Records excerpted from a collection
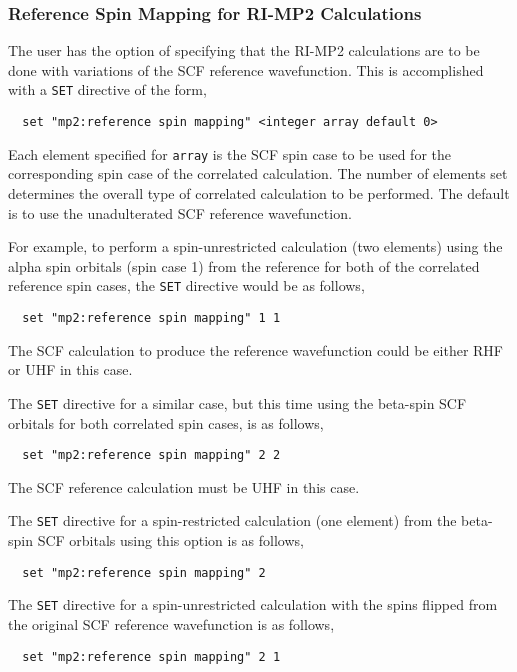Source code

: \subsubsection{Reference Spin Mapping for RI-MP2 Calculations}

The user has the option of specifying that the RI-MP2 calculations are
to be done with variations of the SCF reference wavefunction.  This is
accomplished with a \verb+SET+ directive of the form,

\begin{verbatim}
  set "mp2:reference spin mapping" <integer array default 0>
\end{verbatim}

Each element specified for \verb+array+ is the SCF spin case to be
used for the corresponding spin case of the correlated calculation.
The number of elements set determines the overall type of correlated
calculation to be performed.  The default is to use the unadulterated
SCF reference wavefunction.

For example, to perform a spin-unrestricted calculation (two elements)
using the alpha spin orbitals (spin case 1) from the reference for
both of the correlated reference spin cases, the \verb+SET+ directive
would be as follows,
\begin{verbatim}
  set "mp2:reference spin mapping" 1 1
\end{verbatim}
The SCF calculation to produce the reference wavefunction could be either
RHF or UHF in this case.

The \verb+SET+ directive for a similar case, but this time using the
beta-spin SCF orbitals for both correlated spin cases, is as follows,
\begin{verbatim}
  set "mp2:reference spin mapping" 2 2
\end{verbatim}
The SCF reference calculation must be UHF in this case.

The \verb+SET+ directive for a spin-restricted calculation (one
element) from the beta-spin SCF orbitals using this option is as
follows,
\begin{verbatim}
  set "mp2:reference spin mapping" 2
\end{verbatim}

The \verb+SET+ directive for a spin-unrestricted calculation with the
spins flipped from the original SCF reference wavefunction is as
follows,
\begin{verbatim}
  set "mp2:reference spin mapping" 2 1
\end{verbatim}


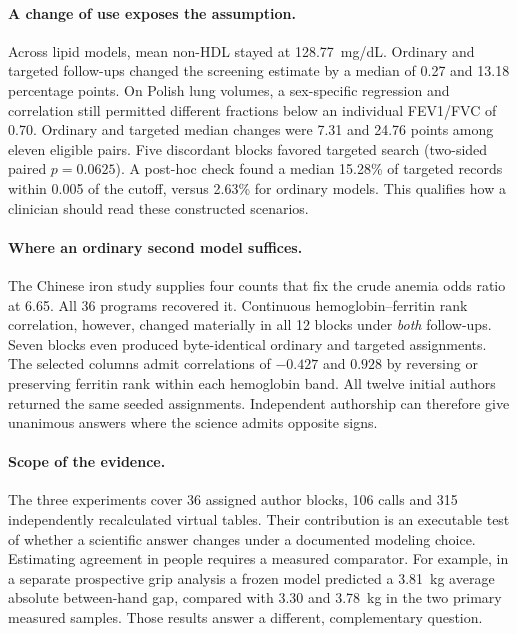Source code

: \documentclass[sigconf,anonymous,nonacm]{acmart}
\begin{document}
\paragraph{A change of use exposes the assumption.}
Across lipid models, mean non-HDL stayed at 128.77~mg/dL. Ordinary and targeted follow-ups changed the screening estimate by a median of 0.27 and 13.18 percentage points. On Polish lung volumes, a sex-specific regression and correlation still permitted different fractions below an individual FEV1/FVC of 0.70. Ordinary and targeted median changes were 7.31 and 24.76 points among eleven eligible pairs. Five discordant blocks favored targeted search (two-sided paired \(p=0.0625\)). A post-hoc check found a median 15.28\% of targeted records within 0.005 of the cutoff, versus 2.63\% for ordinary models. This qualifies how a clinician should read these constructed scenarios.

\paragraph{Where an ordinary second model suffices.}
The Chinese iron study supplies four counts that fix the crude anemia odds ratio at 6.65. All 36 programs recovered it. Continuous hemoglobin--ferritin rank correlation, however, changed materially in all 12 blocks under \emph{both} follow-ups. Seven blocks even produced byte-identical ordinary and targeted assignments. The selected columns admit correlations of \(-0.427\) and \(0.928\) by reversing or preserving ferritin rank within each hemoglobin band. All twelve initial authors returned the same seeded assignments. Independent authorship can therefore give unanimous answers where the science admits opposite signs.

\paragraph{Scope of the evidence.}
The three experiments cover 36 assigned author blocks, 106 calls and 315 independently recalculated virtual tables. Their contribution is an executable test of whether a scientific answer changes under a documented modeling choice. Estimating agreement in people requires a measured comparator. For example, in a separate prospective grip analysis a frozen model predicted a 3.81~kg average absolute between-hand gap, compared with 3.30 and 3.78~kg in the two primary measured samples. Those results answer a different, complementary question.
\end{document}
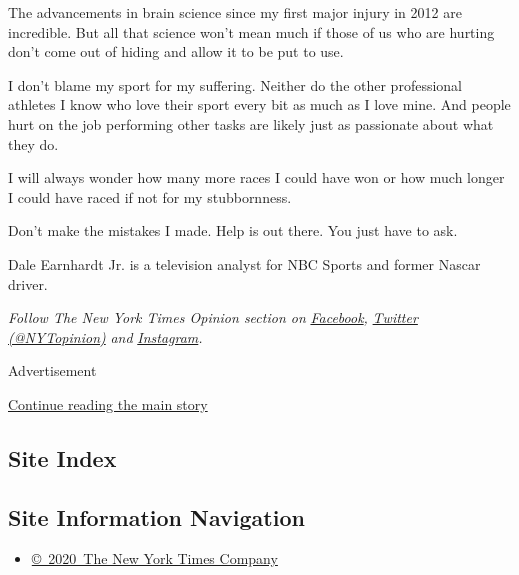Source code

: The advancements in brain science since my first major injury in 2012
are incredible. But all that science won't mean much if those of us who
are hurting don't come out of hiding and allow it to be put to use.

I don't blame my sport for my suffering. Neither do the other
professional athletes I know who love their sport every bit as much as I
love mine. And people hurt on the job performing other tasks are likely
just as passionate about what they do.

I will always wonder how many more races I could have won or how much
longer I could have raced if not for my stubbornness.

Don't make the mistakes I made. Help is out there. You just have to ask.

Dale Earnhardt Jr. is a television analyst for NBC Sports and former
Nascar driver.

\emph{Follow The New York Times Opinion section on}
\href{https://www.facebookcorewwwi.onion/nytopinion}{\emph{Facebook}}\emph{,}
\href{http://twitter.com/NYTOpinion}{\emph{Twitter (@NYTopinion)}}
\emph{and}
\href{https://www.instagram.com/nytopinion/}{\emph{Instagram}}\emph{.}

Advertisement

\protect\hyperlink{after-bottom}{Continue reading the main story}

\hypertarget{site-index}{%
\subsection{Site Index}\label{site-index}}

\hypertarget{site-information-navigation}{%
\subsection{Site Information
Navigation}\label{site-information-navigation}}

\begin{itemize}
\tightlist
\item
  \href{https://help.nytimes3xbfgragh.onion/hc/en-us/articles/115014792127-Copyright-notice}{©~2020~The
  New York Times Company}
\end{itemize}

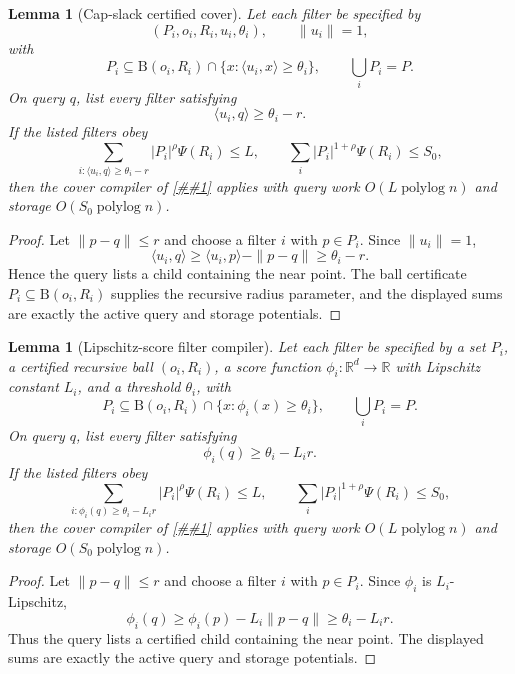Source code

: \documentclass[10pt]{article}
\newcommand{\cref}[1]{\ref{##1}}
\newtheorem{lemma}[theorem]{Lemma}
\theoremstyle{definition}
\newcommand{\R}{\mathbb{R}}
\newcommand{\Ball}{\mathrm{B}}
\newcommand{\polylog}{\operatorname{polylog}}
\begin{document}
\begin{lemma}[Cap-slack certified cover]\label{lem:cap-slack-cover}
   Let each filter be specified by
   \[
      (P_i,o_i,R_i,u_i,\theta_i),
      \qquad \|u_i\|=1,
   \]
   with
   \[
      P_i\subseteq \Ball(o_i,R_i)
      \cap \{x:\langle u_i,x\rangle\ge \theta_i\},
      \qquad \bigcup_iP_i=P .
   \]
   On query $q$, list every filter satisfying
   \[
      \langle u_i,q\rangle\ge \theta_i-r .
   \]
   If the listed filters obey
   \[
      \sum_{i:\langle u_i,q\rangle\ge\theta_i-r}
      |P_i|^\rho\Psi(R_i)\le L,
      \qquad
      \sum_i |P_i|^{1+\rho}\Psi(R_i)\le S_0,
   \]
   then the cover compiler of \cref{lem:certified-cover-compiler} applies with
   query work $O(L\polylog n)$ and storage $O(S_0\polylog n)$.
\end{lemma}

\begin{proof}
   Let $\|p-q\|\le r$ and choose a filter $i$ with $p\in P_i$.  Since
   $\|u_i\|=1$,
   \[
      \langle u_i,q\rangle
      \ge
      \langle u_i,p\rangle-\|p-q\|
      \ge
      \theta_i-r .
   \]
   Hence the query lists a child containing the near point.  The ball
   certificate $P_i\subseteq\Ball(o_i,R_i)$ supplies the recursive radius
   parameter, and the displayed sums are exactly the active query and storage
   potentials.
\end{proof}

\begin{lemma}[Lipschitz-score filter compiler]\label{lem:lipschitz-score-cover}
   Let each filter be specified by a set $P_i$, a certified recursive ball
   $(o_i,R_i)$, a score function $\phi_i:\R^d\to\R$ with Lipschitz constant
   $L_i$, and a threshold $\theta_i$, with
   \[
      P_i\subseteq\Ball(o_i,R_i)\cap\{x:\phi_i(x)\ge\theta_i\},
      \qquad
      \bigcup_iP_i=P .
   \]
   On query $q$, list every filter satisfying
   \[
      \phi_i(q)\ge \theta_i-L_i r .
   \]
   If the listed filters obey
   \[
      \sum_{i:\phi_i(q)\ge\theta_i-L_i r}
      |P_i|^\rho\Psi(R_i)\le L,
      \qquad
      \sum_i |P_i|^{1+\rho}\Psi(R_i)\le S_0,
   \]
   then the cover compiler of \cref{lem:certified-cover-compiler} applies with
   query work $O(L\polylog n)$ and storage $O(S_0\polylog n)$.
\end{lemma}

\begin{proof}
   Let $\|p-q\|\le r$ and choose a filter $i$ with $p\in P_i$.  Since
   $\phi_i$ is $L_i$-Lipschitz,
   \[
      \phi_i(q)\ge\phi_i(p)-L_i\|p-q\|\ge\theta_i-L_i r .
   \]
   Thus the query lists a certified child containing the near point.  The
   displayed sums are exactly the active query and storage potentials.
\end{proof}
\end{document}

§ **TRY IT**: Copy each line above exactly. Images do not belong in the copy.

§ **ANSWER TO THE PROBLEM**:
Source code

: \subsubsection{Reference Spin Mapping for RI-MP2 Calculations}

The user has the option of specifying that the RI-MP2 calculations are
to be done with variations of the SCF reference wavefunction.  This is
accomplished with a \verb+SET+ directive of the form,

\begin{verbatim}
  set "mp2:reference spin mapping" <integer array default 0>
\end{verbatim}

Each element specified for \verb+array+ is the SCF spin case to be
used for the corresponding spin case of the correlated calculation.
The number of elements set determines the overall type of correlated
calculation to be performed.  The default is to use the unadulterated
SCF reference wavefunction.

For example, to perform a spin-unrestricted calculation (two elements)
using the alpha spin orbitals (spin case 1) from the reference for
both of the correlated reference spin cases, the \verb+SET+ directive
would be as follows,
\begin{verbatim}
  set "mp2:reference spin mapping" 1 1
\end{verbatim}
The SCF calculation to produce the reference wavefunction could be either
RHF or UHF in this case.

The \verb+SET+ directive for a similar case, but this time using the
beta-spin SCF orbitals for both correlated spin cases, is as follows,
\begin{verbatim}
  set "mp2:reference spin mapping" 2 2
\end{verbatim}
The SCF reference calculation must be UHF in this case.

The \verb+SET+ directive for a spin-restricted calculation (one
element) from the beta-spin SCF orbitals using this option is as
follows,
\begin{verbatim}
  set "mp2:reference spin mapping" 2
\end{verbatim}

The \verb+SET+ directive for a spin-unrestricted calculation with the
spins flipped from the original SCF reference wavefunction is as
follows,
\begin{verbatim}
  set "mp2:reference spin mapping" 2 1
\end{verbatim}


Source code

: \documentclass[sigconf,anonymous,nonacm]{acmart}
\begin{document}
\paragraph{A change of use exposes the assumption.}
Across lipid models, mean non-HDL stayed at 128.77~mg/dL. Ordinary and targeted follow-ups changed the screening estimate by a median of 0.27 and 13.18 percentage points. On Polish lung volumes, a sex-specific regression and correlation still permitted different fractions below an individual FEV1/FVC of 0.70. Ordinary and targeted median changes were 7.31 and 24.76 points among eleven eligible pairs. Five discordant blocks favored targeted search (two-sided paired \(p=0.0625\)). A post-hoc check found a median 15.28\% of targeted records within 0.005 of the cutoff, versus 2.63\% for ordinary models. This qualifies how a clinician should read these constructed scenarios.

\paragraph{Where an ordinary second model suffices.}
The Chinese iron study supplies four counts that fix the crude anemia odds ratio at 6.65. All 36 programs recovered it. Continuous hemoglobin--ferritin rank correlation, however, changed materially in all 12 blocks under \emph{both} follow-ups. Seven blocks even produced byte-identical ordinary and targeted assignments. The selected columns admit correlations of \(-0.427\) and \(0.928\) by reversing or preserving ferritin rank within each hemoglobin band. All twelve initial authors returned the same seeded assignments. Independent authorship can therefore give unanimous answers where the science admits opposite signs.

\paragraph{Scope of the evidence.}
The three experiments cover 36 assigned author blocks, 106 calls and 315 independently recalculated virtual tables. Their contribution is an executable test of whether a scientific answer changes under a documented modeling choice. Estimating agreement in people requires a measured comparator. For example, in a separate prospective grip analysis a frozen model predicted a 3.81~kg average absolute between-hand gap, compared with 3.30 and 3.78~kg in the two primary measured samples. Those results answer a different, complementary question.
\end{document}
Source code

: The advancements in brain science since my first major injury in 2012
are incredible. But all that science won't mean much if those of us who
are hurting don't come out of hiding and allow it to be put to use.

I don't blame my sport for my suffering. Neither do the other
professional athletes I know who love their sport every bit as much as I
love mine. And people hurt on the job performing other tasks are likely
just as passionate about what they do.

I will always wonder how many more races I could have won or how much
longer I could have raced if not for my stubbornness.

Don't make the mistakes I made. Help is out there. You just have to ask.

Dale Earnhardt Jr. is a television analyst for NBC Sports and former
Nascar driver.

\emph{Follow The New York Times Opinion section on}
\href{https://www.facebookcorewwwi.onion/nytopinion}{\emph{Facebook}}\emph{,}
\href{http://twitter.com/NYTOpinion}{\emph{Twitter (@NYTopinion)}}
\emph{and}
\href{https://www.instagram.com/nytopinion/}{\emph{Instagram}}\emph{.}

Advertisement

\protect\hyperlink{after-bottom}{Continue reading the main story}

\hypertarget{site-index}{%
\subsection{Site Index}\label{site-index}}

\hypertarget{site-information-navigation}{%
\subsection{Site Information
Navigation}\label{site-information-navigation}}

\begin{itemize}
\tightlist
\item
  \href{https://help.nytimes3xbfgragh.onion/hc/en-us/articles/115014792127-Copyright-notice}{©~2020~The
  New York Times Company}
\end{itemize}

Source code

: \documentclass[10pt]{article}
\newcommand{\cref}[1]{\ref{##1}}
\newtheorem{lemma}[theorem]{Lemma}
\theoremstyle{definition}
\newcommand{\R}{\mathbb{R}}
\newcommand{\Ball}{\mathrm{B}}
\newcommand{\polylog}{\operatorname{polylog}}
\begin{document}
\begin{lemma}[Cap-slack certified cover]\label{lem:cap-slack-cover}
   Let each filter be specified by
   \[
      (P_i,o_i,R_i,u_i,\theta_i),
      \qquad \|u_i\|=1,
   \]
   with
   \[
      P_i\subseteq \Ball(o_i,R_i)
      \cap \{x:\langle u_i,x\rangle\ge \theta_i\},
      \qquad \bigcup_iP_i=P .
   \]
   On query $q$, list every filter satisfying
   \[
      \langle u_i,q\rangle\ge \theta_i-r .
   \]
   If the listed filters obey
   \[
      \sum_{i:\langle u_i,q\rangle\ge\theta_i-r}
      |P_i|^\rho\Psi(R_i)\le L,
      \qquad
      \sum_i |P_i|^{1+\rho}\Psi(R_i)\le S_0,
   \]
   then the cover compiler of \cref{lem:certified-cover-compiler} applies with
   query work $O(L\polylog n)$ and storage $O(S_0\polylog n)$.
\end{lemma}

\begin{proof}
   Let $\|p-q\|\le r$ and choose a filter $i$ with $p\in P_i$.  Since
   $\|u_i\|=1$,
   \[
      \langle u_i,q\rangle
      \ge
      \langle u_i,p\rangle-\|p-q\|
      \ge
      \theta_i-r .
   \]
   Hence the query lists a child containing the near point.  The ball
   certificate $P_i\subseteq\Ball(o_i,R_i)$ supplies the recursive radius
   parameter, and the displayed sums are exactly the active query and storage
   potentials.
\end{proof}

\begin{lemma}[Lipschitz-score filter compiler]\label{lem:lipschitz-score-cover}
   Let each filter be specified by a set $P_i$, a certified recursive ball
   $(o_i,R_i)$, a score function $\phi_i:\R^d\to\R$ with Lipschitz constant
   $L_i$, and a threshold $\theta_i$, with
   \[
      P_i\subseteq\Ball(o_i,R_i)\cap\{x:\phi_i(x)\ge\theta_i\},
      \qquad
      \bigcup_iP_i=P .
   \]
   On query $q$, list every filter satisfying
   \[
      \phi_i(q)\ge \theta_i-L_i r .
   \]
   If the listed filters obey
   \[
      \sum_{i:\phi_i(q)\ge\theta_i-L_i r}
      |P_i|^\rho\Psi(R_i)\le L,
      \qquad
      \sum_i |P_i|^{1+\rho}\Psi(R_i)\le S_0,
   \]
   then the cover compiler of \cref{lem:certified-cover-compiler} applies with
   query work $O(L\polylog n)$ and storage $O(S_0\polylog n)$.
\end{lemma}

\begin{proof}
   Let $\|p-q\|\le r$ and choose a filter $i$ with $p\in P_i$.  Since
   $\phi_i$ is $L_i$-Lipschitz,
   \[
      \phi_i(q)\ge\phi_i(p)-L_i\|p-q\|\ge\theta_i-L_i r .
   \]
   Thus the query lists a certified child containing the near point.  The
   displayed sums are exactly the active query and storage potentials.
\end{proof}
\end{document}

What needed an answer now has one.